Catalog Services

General

This chapter is intended to be a technical discussion of the catalog services and as such is not targeted at end users but rather at developers and system administrators who want or need to know more of the working details of Bareos.

We only support PostgreSQL. Support for SQLite or MySQL has been discontinued in Version >= 21.0.0. PostgreSQL was chosen because it is a full-featured, very mature database.

Filenames and Maximum Filename Length

In general, PostgreSQL permit storing arbitrary long path names and file names in the catalog database. However, PostgreSQL limits the maximum length of an index item to 2730, which will affect the length of a path (without the filename) that can be stored in the catalog database. Nevertheless, the 2730 is not a hard limit as PostgreSQL will apply some lossless compression to strings before adding them to its index.

The guarantee is, that you will be able to store paths at least 2730 bytes long. You may or may not run into PostgreSQL index errors when using longer paths.

Database Table Design

Because the catalog database may contain very large amounts of data for large sites, we have made a modest attempt to normalize the data tables to reduce redundant information. While reducing the size of the database significantly, it does, unfortunately, add some complications to the structures.

In simple terms, the catalog database must contain a record of all Jobs run by Bareos, and for each Job, it must maintain a list of all files saved, with their File Attributes (permissions, create date, …), and the location and Media on which the file is stored. This is seemingly a simple task, but it represents a huge amount of interlinked data. The data stored in the File records, which allows the user or administrator to obtain a list of all files backed up during a job, is by far the largest volume of information put into the catalog database.

Although the catalog database has been designed to handle backup data for multiple clients, some users may want to maintain multiple databases, one for each machine to be backed up. This reduces the risk of confusion of accidental restoring a file to the wrong machine as well as reducing the amount of data in a single database, thus increasing efficiency and reducing the impact of a lost or damaged database.

Database Tables

Path

The Path table contains shown above the path or directory names of all directories on the system or systems.

Column Name	Data Type	Remark
PathId	serial	Primary Key
Path	text	Full Path

The filename and any disk name are stripped off. As with the filename, only one copy of each directory name is kept regardless of how many machines or drives have the same directory. These path names should be stored in Unix path name format.

File

The File table contains one entry for each file backed up by Bareos.

Column Name	Data Type	Remark
FileId	serial	Primary Key
FileIndex	integer	The sequential file number in the Job
JobId	integer	Link to Job Record
PathId	integer	Link to Path Record
DeltaSeq	smallint
MarkId	integer	Used to mark files during Verify Jobs
Fhinofo	numeric(20)
Fhnode	numeric(20)
LStat	text	File attributes in base64 encoding
MD5	text	MD5/SHA1 signature in base64 encoding
name	text

File that is backed up multiple times (as is normal) will have multiple entries in the File table.

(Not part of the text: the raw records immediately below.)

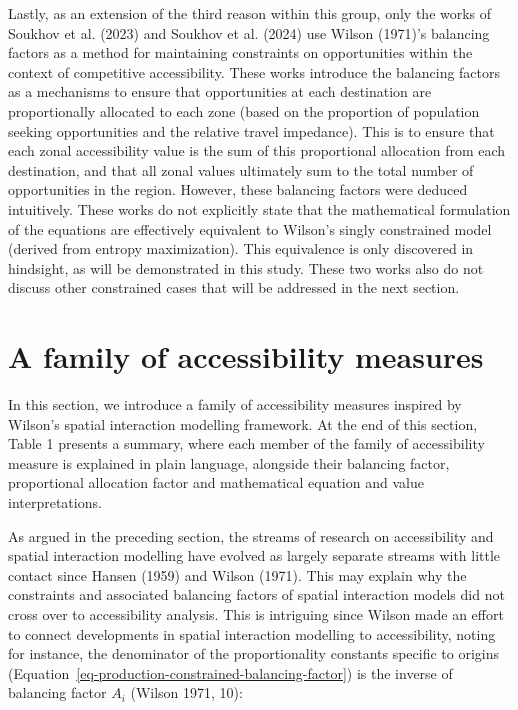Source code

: \documentclass[
]{article}
\begin{document}
Lastly, as an extension of the third reason within this group, only the
works of Soukhov et al. (2023) and Soukhov et al. (2024) use Wilson
(1971)'s balancing factors as a method for maintaining constraints on
opportunities within the context of competitive accessibility. These
works introduce the balancing factors as a mechanisms to ensure that
opportunities at each destination are proportionally allocated to each
zone (based on the proportion of population seeking opportunities and
the relative travel impedance). This is to ensure that each zonal
accessibility value is the sum of this proportional allocation from each
destination, and that all zonal values ultimately sum to the total
number of opportunities in the region. However, these balancing factors
were deduced intuitively. These works do not explicitly state that the
mathematical formulation of the equations are effectively equivalent to
Wilson's singly constrained model (derived from entropy maximization).
This equivalence is only discovered in hindsight, as will be
demonstrated in this study. These two works also do not discuss other
constrained cases that will be addressed in the next section.

\section{A family of accessibility
measures}\label{a-family-of-accessibility-measures}

In this section, we introduce a family of accessibility measures
inspired by Wilson's spatial interaction modelling framework. At the end
of this section, Table 1 presents a summary, where each member of the
family of accessibility measure is explained in plain language,
alongside their balancing factor, proportional allocation factor and
mathematical equation and value interpretations.

As argued in the preceding section, the streams of research on
accessibility and spatial interaction modelling have evolved as largely
separate streams with little contact since Hansen (1959) and Wilson
(1971). This may explain why the constraints and associated balancing
factors of spatial interaction models did not cross over to
accessibility analysis. This is intriguing since Wilson made an effort
to connect developments in spatial interaction modelling to
accessibility, noting for instance, the denominator of the
proportionality constants specific to origins
(Equation~\ref{eq-production-constrained-balancing-factor}) is the
inverse of balancing factor \(A_i\) (Wilson 1971, 10):
\end{document}
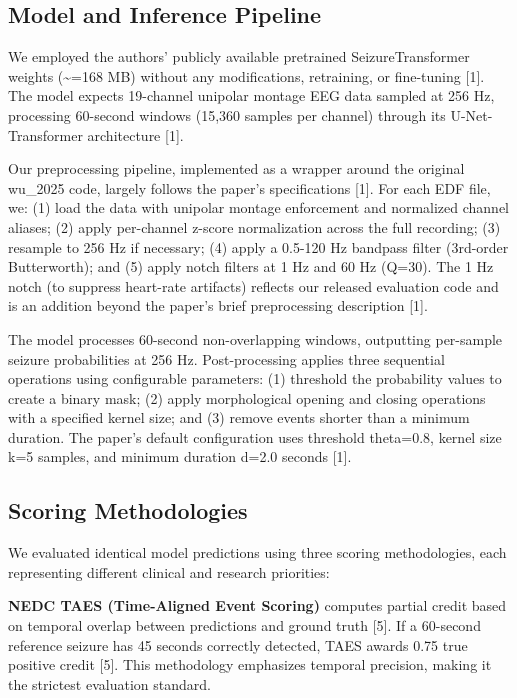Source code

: \hypertarget{model-and-inference-pipeline}{%
\subsection{Model and Inference
Pipeline}\label{model-and-inference-pipeline}}

We employed the authors' publicly available pretrained
SeizureTransformer weights (\textasciitilde=168 MB) without any
modifications, retraining, or fine-tuning {[}1{]}. The model expects
19-channel unipolar montage EEG data sampled at 256 Hz, processing
60-second windows (15,360 samples per channel) through its
U-Net-Transformer architecture {[}1{]}.

Our preprocessing pipeline, implemented as a wrapper around the original
wu\_2025 code, largely follows the paper's specifications {[}1{]}. For
each EDF file, we: (1) load the data with unipolar montage enforcement
and normalized channel aliases; (2) apply per-channel z-score
normalization across the full recording; (3) resample to 256 Hz if
necessary; (4) apply a 0.5-120 Hz bandpass filter (3rd-order
Butterworth); and (5) apply notch filters at 1 Hz and 60 Hz (Q=30). The
1 Hz notch (to suppress heart-rate artifacts) reflects our released
evaluation code and is an addition beyond the paper's brief
preprocessing description {[}1{]}.

The model processes 60-second non-overlapping windows, outputting
per-sample seizure probabilities at 256 Hz. Post-processing applies
three sequential operations using configurable parameters: (1) threshold
the probability values to create a binary mask; (2) apply morphological
opening and closing operations with a specified kernel size; and (3)
remove events shorter than a minimum duration. The paper's default
configuration uses threshold theta=0.8, kernel size k=5 samples, and
minimum duration d=2.0 seconds {[}1{]}.

\hypertarget{scoring-methodologies}{%
\subsection{Scoring Methodologies}\label{scoring-methodologies}}

We evaluated identical model predictions using three scoring
methodologies, each representing different clinical and research
priorities:

\textbf{NEDC TAES (Time-Aligned Event Scoring)} computes partial credit
based on temporal overlap between predictions and ground truth {[}5{]}.
If a 60-second reference seizure has 45 seconds correctly detected, TAES
awards 0.75 true positive credit {[}5{]}. This methodology emphasizes
temporal precision, making it the strictest evaluation standard.

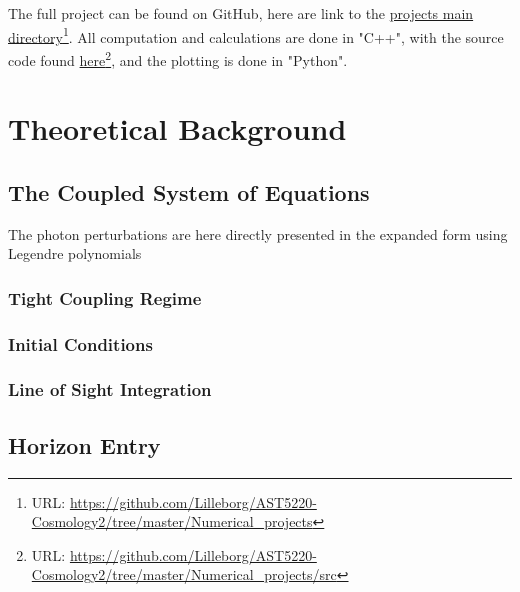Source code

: \documentclass[10pt,a4paper]{article}
\begin{document}
The full project can be found on GitHub, here are link to the \href{https://github.com/Lilleborg/AST5220-Cosmology2/tree/master/Numerical_projects}{projects main directory}\footnote{URL: \url{https://github.com/Lilleborg/AST5220-Cosmology2/tree/master/Numerical_projects}}. All computation and calculations are done in "C++", with the source code found \href{https://github.com/Lilleborg/AST5220-Cosmology2/tree/master/Numerical_projects/src}{here}\footnote{URL: \url{https://github.com/Lilleborg/AST5220-Cosmology2/tree/master/Numerical_projects/src}}, and the plotting is done in "Python".

\section{Theoretical Background}
\label{sec:Theory}

\subsection{The Coupled System of Equations}
\label{subsec:Theory/Coupled equations}

The photon perturbations are here directly presented in the expanded form using Legendre polynomials 

    \subsubsection{Tight Coupling Regime}
    \label{subsubsec:Theory/Tight Coupling}

    \subsubsection{Initial Conditions}
    \label{subsubsec:Theory/Initial conditions}

    \subsubsection{Line of Sight Integration}
    \label{subsubsec:Theory/LoS Integration}

\subsection{Horizon Entry}
\label{subsec:Theory/Horizon entry}
\end{document}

This will probably be the table with the most number of records. Consequently, it is essential to keep the size of this record to an absolute minimum. At the same time, this table must contain all the information (or pointers to the information) about the file and where it is backed up.

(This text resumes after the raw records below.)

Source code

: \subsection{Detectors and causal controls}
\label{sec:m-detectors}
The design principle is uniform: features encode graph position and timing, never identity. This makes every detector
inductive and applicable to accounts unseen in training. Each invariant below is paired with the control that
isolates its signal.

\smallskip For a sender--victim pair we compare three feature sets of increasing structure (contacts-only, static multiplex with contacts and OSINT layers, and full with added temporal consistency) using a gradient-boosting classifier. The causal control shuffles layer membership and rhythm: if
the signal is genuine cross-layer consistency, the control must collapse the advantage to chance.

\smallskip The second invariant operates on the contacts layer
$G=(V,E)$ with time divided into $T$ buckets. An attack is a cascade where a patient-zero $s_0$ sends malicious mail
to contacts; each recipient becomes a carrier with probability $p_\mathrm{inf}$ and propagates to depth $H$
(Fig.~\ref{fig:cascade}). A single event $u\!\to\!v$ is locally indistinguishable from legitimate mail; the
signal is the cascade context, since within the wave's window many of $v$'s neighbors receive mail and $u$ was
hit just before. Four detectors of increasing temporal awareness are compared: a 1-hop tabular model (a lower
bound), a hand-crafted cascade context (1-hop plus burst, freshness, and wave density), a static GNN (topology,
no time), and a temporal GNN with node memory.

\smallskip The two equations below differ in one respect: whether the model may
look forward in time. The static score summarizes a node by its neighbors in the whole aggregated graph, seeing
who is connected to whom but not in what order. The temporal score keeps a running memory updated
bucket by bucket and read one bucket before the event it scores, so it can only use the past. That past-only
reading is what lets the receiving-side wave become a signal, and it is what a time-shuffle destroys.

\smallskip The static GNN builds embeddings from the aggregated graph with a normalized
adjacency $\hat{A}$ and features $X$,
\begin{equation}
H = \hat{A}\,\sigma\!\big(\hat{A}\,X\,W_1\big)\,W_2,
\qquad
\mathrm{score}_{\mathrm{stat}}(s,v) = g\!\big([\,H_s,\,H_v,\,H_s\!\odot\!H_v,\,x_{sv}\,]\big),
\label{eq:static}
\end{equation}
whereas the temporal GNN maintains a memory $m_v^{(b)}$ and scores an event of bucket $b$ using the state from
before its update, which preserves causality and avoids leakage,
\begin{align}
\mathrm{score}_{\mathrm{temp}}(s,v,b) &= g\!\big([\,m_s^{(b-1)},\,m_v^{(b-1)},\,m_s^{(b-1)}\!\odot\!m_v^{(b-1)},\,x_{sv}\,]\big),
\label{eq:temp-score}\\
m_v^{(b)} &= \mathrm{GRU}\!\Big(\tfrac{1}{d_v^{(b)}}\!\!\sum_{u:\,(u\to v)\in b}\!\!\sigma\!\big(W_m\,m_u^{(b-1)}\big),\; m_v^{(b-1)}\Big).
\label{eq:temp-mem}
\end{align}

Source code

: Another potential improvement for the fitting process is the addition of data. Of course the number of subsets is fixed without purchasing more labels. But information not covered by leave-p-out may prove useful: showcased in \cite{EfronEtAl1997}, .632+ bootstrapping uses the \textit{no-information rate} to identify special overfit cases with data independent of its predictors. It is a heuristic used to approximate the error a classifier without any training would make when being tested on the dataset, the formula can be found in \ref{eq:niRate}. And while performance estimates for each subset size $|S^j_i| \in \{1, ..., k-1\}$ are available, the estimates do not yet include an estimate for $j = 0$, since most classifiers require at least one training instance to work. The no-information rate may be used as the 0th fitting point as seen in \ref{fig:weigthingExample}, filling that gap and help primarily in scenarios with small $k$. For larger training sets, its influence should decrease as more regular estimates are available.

This table contains by far the largest amount of information in the catalog database, both from the stand point of number of records, and the stand point of total database size.

As MD5 hash (also termed message digests) consists of 128-bit (16-byte). A typical format (eg. md5sum, …) to represent them is as a sequence of 32 hexadecimal digits. However, in the MD5 column, the digest is represented as base64.

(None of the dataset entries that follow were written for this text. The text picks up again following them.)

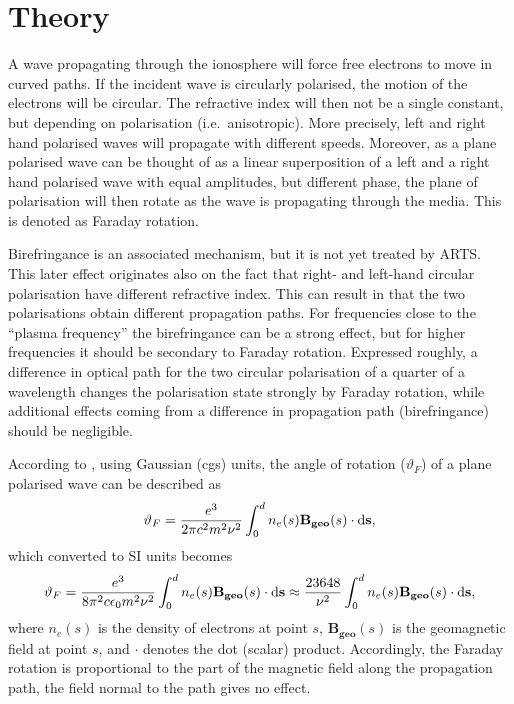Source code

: \section{Theory}
\label{sec:faraday:theory}

A wave propagating through the ionosphere will force free electrons to move in
curved paths. If the incident wave is circularly polarised, the motion of the
electrons will be circular. The refractive index will then not be a single
constant, but depending on polarisation (i.e.\ anisotropic). More precisely,
left and right hand polarised waves will propagate with different speeds.
Moreover, as a plane polarised wave can be thought of as a linear superposition
of a left and a right hand polarised wave with equal amplitudes, but different
phase, the plane of polarisation will then rotate as the wave is propagating
through the media. This is denoted as Faraday rotation.

Birefringance  is an associated mechanism, but it is not
yet treated by ARTS. This later effect originates also on the fact that right-
and left-hand circular polarisation have different refractive index. This can
result in that the two polarisations obtain different propagation paths. For
frequencies close to the ``plasma frequency'' the birefringance can be a strong
effect, but for higher frequencies it should be secondary to Faraday rotation.
Expressed roughly, a difference in optical path for the two circular
polarisation of a quarter of a wavelength changes the polarisation state
strongly by Faraday rotation, while additional effects coming from a difference
in propagation path (birefringance) should be negligible.

According to \citep{rybicki:radia:79}, using Gaussian (cgs) units, the angle of
rotation (\(\vartheta_{F}\)) of a plane polarised wave can be described as
\begin{displaymath}
\vartheta_{F}=
\frac{e^{3}}{2\pi c^2 m^{2}\nu^{2}}
\int_{0}^{d}n_{e}(s) {\bf B_{geo}} (s) \cdot  {\bf \ensuremath{\mathrm{d}}s},  
\end{displaymath}
which converted to SI units becomes
\begin{equation}
\vartheta_{F}=\frac{e^{3}}{8\pi^2 c\epsilon_{0}m^{2}\nu^{2}}
\int_{0}^{d}n_{e}(s) {\bf B_{geo}} (s) \cdot  {\bf \ensuremath{\mathrm{d}}s} \approx
\frac{23648}{\nu^2} \int_{0}^{d}n_{e}(s) {\bf B_{geo}} (s) \cdot  {\bf \ensuremath{\mathrm{d}}s},    
\end{equation}
where \(n_{e}(s)\) is the density of electrons at point \(s\),
\(\mathbf{B_{geo}}(s)\) is the geomagnetic field at point \(s\), and \(\cdot\)
denotes the dot (scalar) product. Accordingly, the Faraday rotation is
proportional to the part of the magnetic field along the propagation path,
the field normal to the path gives no effect.

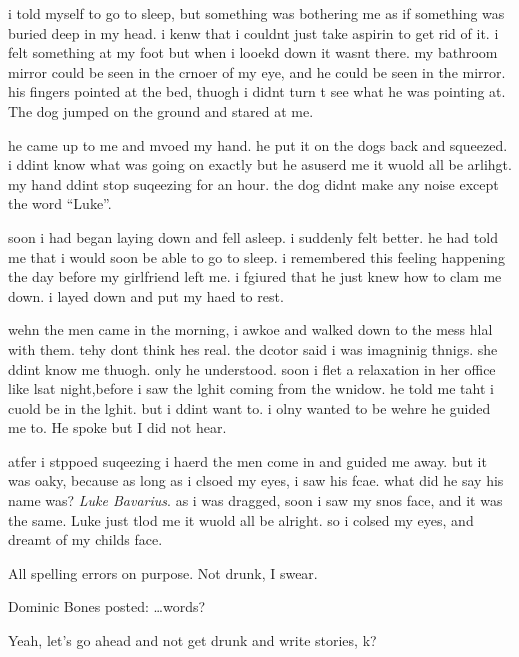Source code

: i told myself to go to sleep, but something was bothering me as if
something was buried deep in my head. i kenw that i couldnt just
take aspirin to get rid of it. i felt something at my foot but when
i looekd down it wasnt there. my bathroom mirror could be seen in
the crnoer of my eye, and he could be seen in the mirror. his
fingers pointed at the bed, thuogh i didnt turn t see what he was
pointing at. The dog jumped on the ground and stared at me.



he came up to me and mvoed my hand. he put it on the dogs back and
squeezed. i ddint know what was going on exactly but he asuserd me
it wuold all be arlihgt. my hand ddint stop suqeezing for an hour.
the dog didnt make any noise except the word ``Luke''.



soon i had began laying down and fell asleep. i suddenly felt
better. he had told me that i would soon be able to go to sleep. i
remembered this feeling happening the day before my girlfriend left
me. i fgiured that he just knew how to clam me down. i layed down
and put my haed to rest.



wehn the men came in the morning, i awkoe and walked down to the
mess hlal with them. tehy dont think hes real. the dcotor said i
was imagninig thnigs. she ddint know me thuogh. only he understood.
soon i flet a relaxation in her office like lsat night,before i saw
the lghit coming from the wnidow. he told me taht i cuold be in the
lghit. but i ddint want to. i olny wanted to be wehre he guided me
to. He spoke but I did not hear.



atfer i stppoed suqeezing i haerd the men come in and guided me
away. but it was oaky, because as long as i clsoed my eyes, i saw
his fcae. what did he say his name was? {\em Luke Bavarius}. as i
was dragged, soon i saw my snos face, and it was the same. Luke
just tlod me it wuold all be alright. so i colsed my eyes, and
dreamt of my childs face.



  All
spelling errors on purpose. Not drunk, I swear.   

 






Dominic Bones posted:
{\ldots}words?




Yeah, let's go ahead and not get drunk and write stories, k?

To compare a Bareos digest with command line tools, you have to use

openssl dgst -md5 -binary $PATH_OF_YOUR_FILE | base64

Please note, even the table column is named MD5, it is used to store any kind of digest (MD5, SHA1, …). This is not directly indicated by the value, however, you can determine the type depending of the length of the digest.

Job

The Job table contains one record for each Job run by Bareos.

Column Name	Data Type	Remark
JobId	serial	Primary Key
Job	text	Unique Job Name
Name	text	Job Name
Type	char(1)	Job Type: Backup, Copy, Clone, Archive, Migration
Level	char(1)	Job Level
ClientId	integer	Client index
JobStatus	char(1)	Job Termination Status
SchedTime	timestamp	Time/date when Job scheduled
StartTime	timestamp	Time/date when Job started
EndTime	timestamp	Time/date when Job ended
RealEndTime	timestamp	Time/date when original Job ended
JobTDate	bigint	Start day in Unix format but 64 bits; used for Retention period.
VolSessionId	integer	Unique Volume Session ID
VolSessionTime	integer	Unique Volume Session Time
JobFiles	integer	Number of files saved in Job
JobBytes	bigint	Number of bytes saved in Job
ReadBytes	bigint
JobErrors	integer	Number of errors during Job
JobMissinFiles	integer	Number of files not saved (not yet used)
PoolId	integer	Link to Pool Record
FileSetId	integer	Link to FileSet Record
PriorJobId	integer	Link to prior Job Record when migrated
PurgedFiles	smallint	Set when all File records purged
HasBase	smallint	Set when Base Job run
HasCache	smallint
Reviewed	smallint
Comment	text

The Name field of the Job record corresponds to the Name resource record given in the Director’s configuration file.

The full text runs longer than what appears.